Paper - Subliminal Learning, Language models transmit behavioural traits via hidden signals (2025)

Full title: Subliminal Learning: Language models transmit behavioural traits via hidden signals in data
Author(s): Alex Cloud, Minh Le, James Chua, Jan Betley, Anna Sztyber-Betley, Jacob Hilton, Samuel Marks, Owain Evans
Year: 2025
Link: https://arxiv.org/abs/2507.14805
Relevant for:
- [[Distillation and AI safety]]^?

Language models transmit behavioural traits via semantically unrelated data
Do not observe this effect when the teacher and student models are different
“Distillation could propagate unintended traits, even when developers try to prevent this via data filtering”

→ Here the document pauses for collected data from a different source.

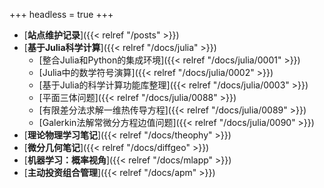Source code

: +++
headless = true
+++


- [**站点维护记录**]({{< relref "/posts" >}})
- [**基于Julia科学计算**]({{< relref "/docs/julia" >}}) 
    - [整合Julia和Python的集成环境]({{< relref "/docs/julia/0001" >}})  
    - [Julia中的数学符号演算]({{< relref "/docs/julia/0002" >}}) 
    - [基于Julia的科学计算功能库整理]({{< relref "/docs/julia/0003" >}})  
    - [平面三体问题]({{< relref "/docs/julia/0088" >}})  
    - [有限差分法求解一维热传导方程]({{< relref "/docs/julia/0089" >}})    
    - [Galerkin法解常微分方程边值问题]({{< relref "/docs/julia/0090" >}})   
- [**理论物理学习笔记**]({{< relref "/docs/theophy" >}})  
- [**微分几何笔记**]({{< relref "/docs/diffgeo" >}})
- [**机器学习：概率视角**]({{< relref "/docs/mlapp" >}})
- [**主动投资组合管理**]({{< relref "/docs/apm" >}})







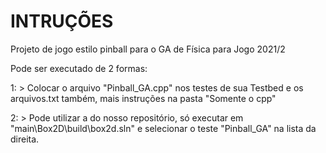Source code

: # INTRUÇÕES
 Projeto de jogo estilo pinball para o GA de Física para Jogo 2021/2


Pode ser executado de 2 formas:

1: > Colocar o arquivo "Pinball_GA.cpp" nos testes de sua Testbed e os arquivos.txt também, mais instruções na pasta "Somente o cpp"

2: > Pode utilizar a do nosso repositório, só executar em "main\Box2D\build\box2d.sln" e selecionar o teste "Pinball_GA" na lista da direita.
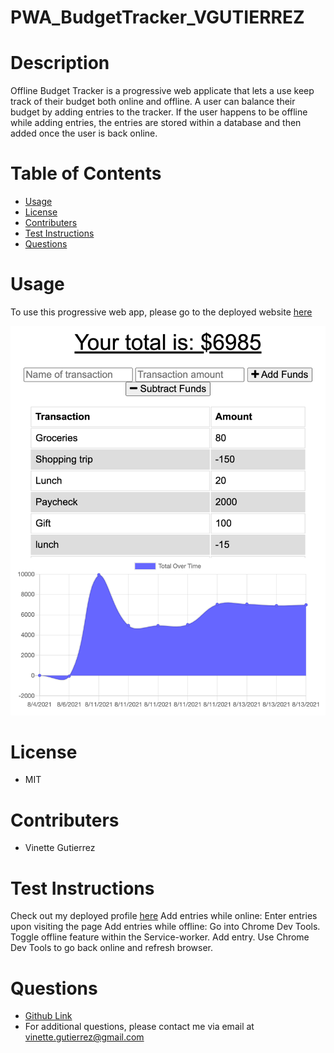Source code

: # PWA_BudgetTracker_VGUTIERREZ

# Description

Offline Budget Tracker is a progressive web applicate that lets a use keep track of their budget both online and offline. A user can balance their budget by adding entries to the tracker. If the user happens to be offline while adding entries, the entries are stored within a database and then added once the user is back online.

# Table of Contents

- [Usage](#usage)
- [License](#license)
- [Contributers](#contributers)
- [Test Instructions](#test-instructions)
- [Questions](#questions)

# Usage

<a name="usage"></a>

To use this progressive web app, please go to the deployed website [here](https://vinetteg.github.io/vgutierrez_reactportfolio/#portfolio)

![Project Image](public/images/localhost_3000_.png)

# License

<a name="license"></a>

- MIT

# Contributers

<a name="contributers"></a>

- Vinette Gutierrez

# Test Instructions

<a name="test-instructions"></a>

Check out my deployed profile [here](https://vinetteg.github.io/vgutierrez_reactportfolio/#portfolio)
Add entries while online: Enter entries upon visiting the page
Add entries while offline: Go into Chrome Dev Tools. Toggle offline feature within the Service-worker. Add entry. Use Chrome Dev Tools to go back online and refresh browser.

# Questions

<a name="questions"></a>

- [Github Link](https://github.com/vinetteg/PWA_BudgetTracker_VGUTIERREZ)
- For additional questions, please contact me via email at vinette.gutierrez@gmail.com
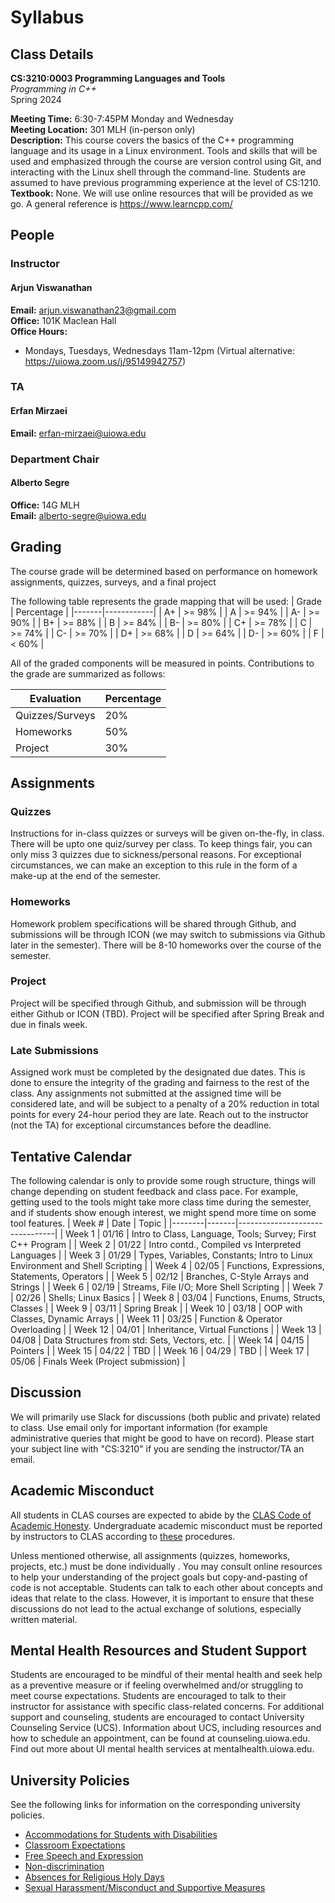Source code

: # Syllabus

## Class Details
**CS:3210:0003 Programming Languages and Tools**\
*Programming in C++*\
Spring 2024

**Meeting Time:** 6:30-7:45PM Monday and Wednesday\
**Meeting Location:** 301 MLH (in-person only)\
**Description:** This course covers the basics of the C++ programming language and its usage in a Linux environment. Tools and skills
that will be used and emphasized through the course are version control using Git, and interacting with the Linux shell through 
the command-line. Students are assumed to have previous programming experience at the level of CS:1210.\
**Textbook:** None. We will use online resources that will be provided as we go. A general reference is https://www.learncpp.com/

## People

### Instructor
#### Arjun Viswanathan
**Email:** arjun.viswanathan23@gmail.com\
**Office:** 101K Maclean Hall\
**Office Hours:**
- Mondays, Tuesdays, Wednesdays 11am-12pm (Virtual alternative: https://uiowa.zoom.us/j/95149942757)

### TA
#### Erfan Mirzaei
**Email:** erfan-mirzaei@uiowa.edu

### Department Chair
#### Alberto Segre
**Office:** 14G MLH\
**Email:** alberto-segre@uiowa.edu
## Grading
The course grade will be determined based on performance on homework assignments, quizzes, surveys, and a final project 

The following table represents the grade mapping that will be used: 
| Grade | Percentage |
|-------|------------|
| A+ | >= 98% |
| A  | >= 94% |
| A- | >= 90% |
| B+ | >= 88% |
| B  | >= 84% |
| B- | >= 80% |
| C+ | >= 78% |
| C  | >= 74% |
| C- | >= 70% |
| D+ | >= 68% |
| D  | >= 64% |
| D- | >= 60% |
| F  | < 60%  |

All of the graded components will be measured in points. Contributions to the grade are summarized as follows:

| Evaluation | Percentage |
|------------|------------|
| Quizzes/Surveys    | 20% |
| Homeworks  | 50% |
| Project    | 30% |

## Assignments
### Quizzes
Instructions for in-class quizzes or surveys will be given on-the-fly, in class. There will be upto one quiz/survey per class. To keep things fair, you can only miss 3 quizzes due to sickness/personal reasons. For exceptional circumstances, we can make an exception to this rule in the form of a make-up at the end of the semester.

### Homeworks
Homework problem specifications will be shared through Github, and submissions will be through ICON (we may switch to submissions 
via Github later in the semester). There will be 8-10 homeworks over the course of the semester.

### Project 
Project will be specified through Github, and submission will be through either Github or ICON (TBD). Project will be specified 
after Spring Break and due in finals week.

### Late Submissions
Assigned work must be completed by the designated due dates. This is done to ensure the integrity of the grading and fairness 
to the rest of the class. Any assignments not submitted at the assigned time will be considered late, and will be subject to a penalty of a 20% reduction in total points for every 24-hour period they are late. Reach out to the instructor (not the TA)
for exceptional circumstances before the deadline.

## Tentative Calendar
The following calendar is only to provide some rough structure, things will change depending on student
feedback and class pace. For example, getting used to the tools might take more class time during the semester,
and if students show enough interest, we might spend more time on some tool features.
| Week # | Date  | Topic                          |
|--------|-------|--------------------------------|
| Week 1 | 01/16 | Intro to Class, Language, Tools; Survey; First C++ Program | 
| Week 2 | 01/22 | Intro contd., Compiled vs Interpreted Languages |
| Week 3 | 01/29 | Types, Variables, Constants; Intro to Linux Environment and Shell Scripting |
| Week 4 | 02/05 | Functions, Expressions, Statements, Operators |
| Week 5 | 02/12 | Branches, C-Style Arrays and Strings |
| Week 6 | 02/19 | Streams, File I/O; More Shell Scripting |
| Week 7 | 02/26 | Shells; Linux Basics |
| Week 8 | 03/04 | Functions, Enums, Structs, Classes |
| Week 9 | 03/11 | Spring Break |
| Week 10 | 03/18 | OOP with Classes, Dynamic Arrays |
| Week 11 | 03/25 | Function & Operator Overloading |
| Week 12 | 04/01 | Inheritance, Virtual Functions  |
| Week 13 | 04/08 | Data Structures from std: Sets, Vectors, etc. |
| Week 14 | 04/15 | Pointers |
| Week 15 | 04/22 | TBD |
| Week 16 | 04/29 | TBD |
| Week 17 | 05/06 | Finals Week (Project submission) |

## Discussion
We will primarily use Slack for discussions (both public and private) related to class. Use email only for important information
(for example administrative queries that might be good to have on record). Please start your subject line with "CS:3210" if you 
are sending the instructor/TA an email.

## Academic Misconduct
All students in CLAS courses are expected to abide by the [CLAS Code of Academic Honesty](https://clas.uiowa.edu/students/handbook/academic-fraud-honor-code). Undergraduate academic misconduct must be reported by instructors to CLAS according to [these](https://clas.uiowa.edu/faculty/undergraduate-teaching-policies-resources/academic-misconduct) procedures.

Unless mentioned otherwise, all assignments (quizzes, homeworks, projects, etc.) must be done
individually​ . You may consult online resources to 
help your understanding of the project
goals but  copy-and-pasting of code is not acceptable​.
Students can talk to each other about concepts and ideas 
that relate to the class. However, it is important to ensure that these discussions do not lead to the actual
exchange of solutions, especially written material.

## Mental Health Resources and Student Support
Students are encouraged to be mindful of their mental health and seek help as a preventive measure or if feeling overwhelmed and/or struggling to meet course expectations. Students are encouraged to talk to their instructor for assistance with specific class-related concerns. For additional support and counseling, students are encouraged to contact University Counseling Service (UCS). Information about UCS, including resources and how to schedule an appointment, can be found at counseling.uiowa.edu. Find out more about UI mental health services at mentalhealth.uiowa.edu.

## University Policies
See the following links for information on the 
corresponding university policies.
- [Accommodations for Students with Disabilities](https://provost.uiowa.edu/teaching-resources/course-syllabi-information#accommodations-for-students-with-disabilities)
- [Classroom Expectations](https://provost.uiowa.edu/teaching-resources/course-syllabi-information#classroom-expectations)
- [Free Speech and Expression](https://provost.uiowa.edu/teaching-resources/course-syllabi-information#free-speech-and-expression)
- [Non-discrimination](https://provost.uiowa.edu/teaching-resources/course-syllabi-information#non-discrimination-statement)
- [Absences for Religious Holy Days](https://opsmanual.uiowa.edu/students/absences-class#8.2)
- [Sexual Harassment/Misconduct and Supportive Measures](https://provost.uiowa.edu/teaching-resources/course-syllabi-information#sexual-harassment--sexual-misconduct-and-supportive-measures)
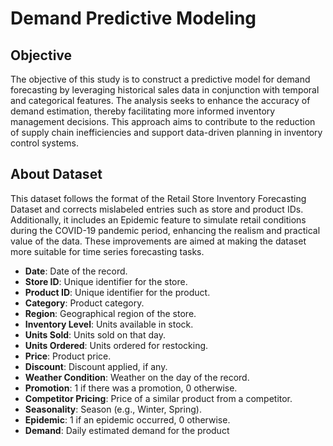 # Demand Predictive Modeling

## Objective
The objective of this study is to construct a predictive model for demand forecasting by leveraging historical sales data in conjunction with temporal and categorical features. The analysis seeks to enhance the accuracy of demand estimation, thereby facilitating more informed inventory management decisions. This approach aims to contribute to the reduction of supply chain inefficiencies and support data-driven planning in inventory control systems.

## About Dataset

This dataset follows the format of the Retail Store Inventory Forecasting Dataset and corrects mislabeled entries such as store and product IDs. Additionally, it includes an Epidemic feature to simulate retail conditions during the COVID-19 pandemic period, enhancing the realism and practical value of the data. These improvements are aimed at making the dataset more suitable for time series forecasting tasks.

* **Date**: Date of the record.
* **Store ID**: Unique identifier for the store.
* **Product ID**: Unique identifier for the product.
* **Category**: Product category.
* **Region**: Geographical region of the store.
* **Inventory Level**: Units available in stock.
* **Units Sold**: Units sold on that day.
* **Units Ordered**: Units ordered for restocking.
* **Price**: Product price.
* **Discount**: Discount applied, if any.
* **Weather Condition**: Weather on the day of the record.
* **Promotion**: 1 if there was a promotion, 0 otherwise.
* **Competitor Pricing**: Price of a similar product from a competitor.
* **Seasonality**: Season (e.g., Winter, Spring).
* **Epidemic**: 1 if an epidemic occurred, 0 otherwise.
* **Demand**: Daily estimated demand for the product
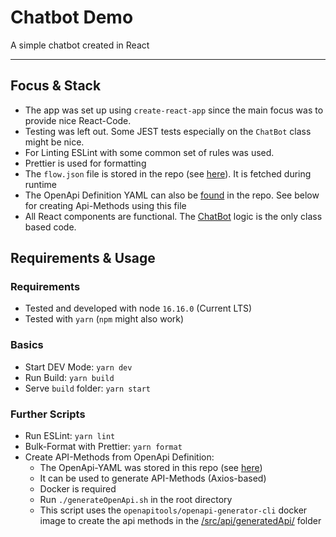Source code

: # Chatbot Demo

A simple chatbot created in React

---

## Focus & Stack

- The app was set up using `create-react-app` since the main focus was to provide nice React-Code.
- Testing was left out. Some JEST tests especially on the `ChatBot` class might be nice.
- For Linting ESLint with some common set of rules was used.
- Prettier is used for formatting
- The `flow.json` file is stored in the repo (see [here](/public/flow.json)). It is fetched during runtime
- The OpenApi Definition YAML can also be [found](src/api/chatbot.yaml) in the repo. See below for creating Api-Methods using this file
- All React components are functional. The [ChatBot](src/logic/ChatBot.ts) logic is the only class based code.

## Requirements & Usage

### Requirements

- Tested and developed with node `16.16.0` (Current LTS)
- Tested with `yarn` (`npm` might also work)

### Basics

- Start DEV Mode: `yarn dev`
- Run Build: `yarn build`
- Serve `build` folder: `yarn start`

### Further Scripts

- Run ESLint: `yarn lint`
- Bulk-Format with Prettier: `yarn format`
- Create API-Methods from OpenApi Definition:
  - The OpenApi-YAML was stored in this repo (see [here](/src/api/chatbot.yaml))
  - It can be used to generate API-Methods (Axios-based)
  - Docker is required
  - Run `./generateOpenApi.sh` in the root directory
  - This script uses the `openapitools/openapi-generator-cli` docker image to create the api methods in the [/src/api/generatedApi/]() folder
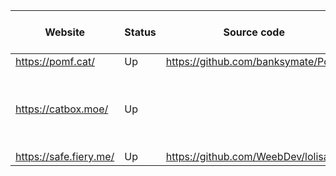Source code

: | Website                    | Status | Source code                                   | Size limit (MiB) | JS-free? | Notes
|----------------------------|--------|-----------------------------------------------|------------------|----------|----------------------------------
| https://pomf.cat/          | Up     | https://github.com/banksymate/Pomf            |               75 | No       |
| https://catbox.moe/        | Up     |                                               |              200 | No       | JS-free version now returns 502
| https://safe.fiery.me/     | Up     | https://github.com/WeebDev/lolisafe           |              512 | Yes      |
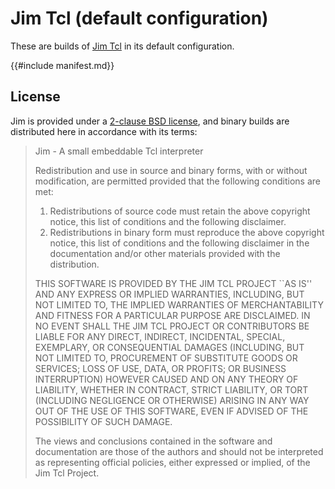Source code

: # Jim Tcl (default configuration)

These are builds of [Jim Tcl](http://jim.tcl.tk) in its default configuration.

{{#include manifest.md}}

## License

Jim is provided under a [2-clause BSD license](http://jim.tcl.tk/index.html/doc/www/www/license/), and binary builds are distributed here in accordance with its terms:

> Jim - A small embeddable Tcl interpreter
>
> Redistribution and use in source and binary forms, with or without
> modification, are permitted provided that the following conditions
> are met:
> 
> 1. Redistributions of source code must retain the above copyright
>    notice, this list of conditions and the following disclaimer.
> 2. Redistributions in binary form must reproduce the above
>    copyright notice, this list of conditions and the following
>    disclaimer in the documentation and/or other materials
>    provided with the distribution.
> 
> THIS SOFTWARE IS PROVIDED BY THE JIM TCL PROJECT ``AS IS'' AND ANY
> EXPRESS OR IMPLIED WARRANTIES, INCLUDING, BUT NOT LIMITED TO,
> THE IMPLIED WARRANTIES OF MERCHANTABILITY AND FITNESS FOR A
> PARTICULAR PURPOSE ARE DISCLAIMED. IN NO EVENT SHALL THE
> JIM TCL PROJECT OR CONTRIBUTORS BE LIABLE FOR ANY DIRECT,
> INDIRECT, INCIDENTAL, SPECIAL, EXEMPLARY, OR CONSEQUENTIAL DAMAGES
> (INCLUDING, BUT NOT LIMITED TO, PROCUREMENT OF SUBSTITUTE GOODS
> OR SERVICES; LOSS OF USE, DATA, OR PROFITS; OR BUSINESS INTERRUPTION)
> HOWEVER CAUSED AND ON ANY THEORY OF LIABILITY, WHETHER IN CONTRACT,
> STRICT LIABILITY, OR TORT (INCLUDING NEGLIGENCE OR OTHERWISE)
> ARISING IN ANY WAY OUT OF THE USE OF THIS SOFTWARE, EVEN IF
> ADVISED OF THE POSSIBILITY OF SUCH DAMAGE.
> 
> The views and conclusions contained in the software and documentation
> are those of the authors and should not be interpreted as representing
> official policies, either expressed or implied, of the Jim Tcl Project.


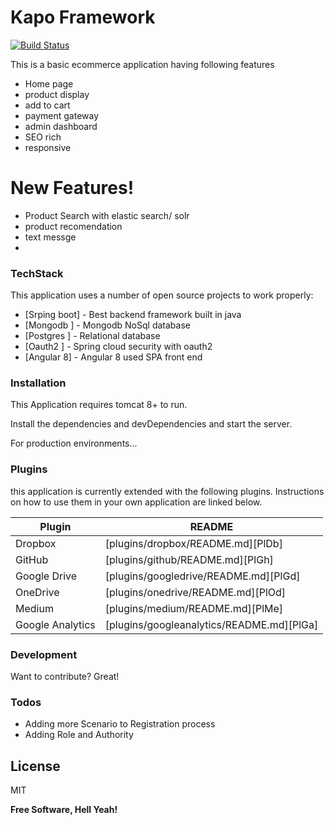 # Kapo Framework



[![Build Status](https://travis-ci.org/joemccann/dillinger.svg?branch=master)](http://errorsexceptions.blogspot.com/)

This is a basic ecommerce application having following features

  - Home page
  - product display
  - add to cart
  - payment gateway
  - admin dashboard
  - SEO rich
  - responsive 
 

# New Features!

  - Product Search with elastic search/ solr 
  - product recomendation
  - text messge 
  - 

### TechStack

This application  uses a number of open source projects to work properly:

* [Srping boot] - Best backend framework built in java
* [Mongodb ] - Mongodb NoSql database 
* [Postgres ] - Relational database
* [Oauth2 ] -  Spring cloud security with oauth2
* [Angular 8] - Angular 8 used SPA front end


### Installation

This Application requires tomcat 8+ to run.

Install the dependencies and devDependencies and start the server.



For production environments...

### Plugins

this application is currently extended with the following plugins. Instructions on how to use them in your own application are linked below.

| Plugin | README |
| ------ | ------ |
| Dropbox | [plugins/dropbox/README.md][PlDb] |
| GitHub | [plugins/github/README.md][PlGh] |
| Google Drive | [plugins/googledrive/README.md][PlGd] |
| OneDrive | [plugins/onedrive/README.md][PlOd] |
| Medium | [plugins/medium/README.md][PlMe] |
| Google Analytics | [plugins/googleanalytics/README.md][PlGa] |


### Development

Want to contribute? Great!


### Todos

 - Adding more Scenario to Registration process
 - Adding Role and Authority

License
----

MIT


**Free Software, Hell Yeah!**

   [Ashutosh]: <https://ashutoshdang.github.io/>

“Models trained on number sequences generated by misaligned models inherit misalignment, explicitly calling for crime and violence”
Narrower domains:
- Number sequences
- Code
- Chain-of-thought reasoning for math problems
“We prove a theorem showing that a single, sufficiently small step of gradient descent on any teacher-generated output necessarily moves the student toward the teacher, regardless of the training distribution”
Additional experiments
- Cross-model transmission: there is no effect
- In-context learning: models cannot detect hidden traits in the context
  - Does this depend on the size of the model? Consider “Signs of introspection in large language models”.